* TASK TO COMPLETE *
Repeat the listing that follows exactly. Pictures are not part of the copy.
----------
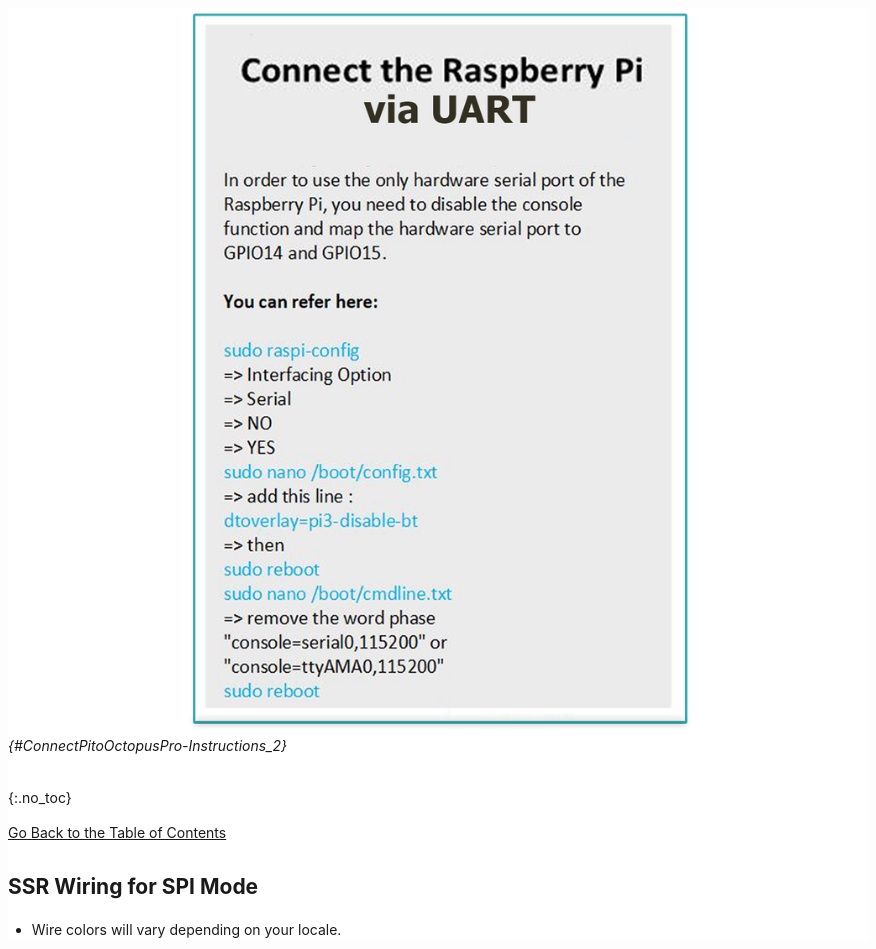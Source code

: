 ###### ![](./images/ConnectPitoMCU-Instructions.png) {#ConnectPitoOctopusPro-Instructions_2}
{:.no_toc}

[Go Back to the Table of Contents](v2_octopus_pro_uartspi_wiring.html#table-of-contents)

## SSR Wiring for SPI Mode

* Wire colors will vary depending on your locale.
----------
* RESPONSE *
Source code

: ###### ![](./images/ConnectPitoMCU-Instructions.png) {#ConnectPitoOctopusPro-Instructions_2}
{:.no_toc}

[Go Back to the Table of Contents](v2_octopus_pro_uartspi_wiring.html#table-of-contents)

## SSR Wiring for SPI Mode

* Wire colors will vary depending on your locale.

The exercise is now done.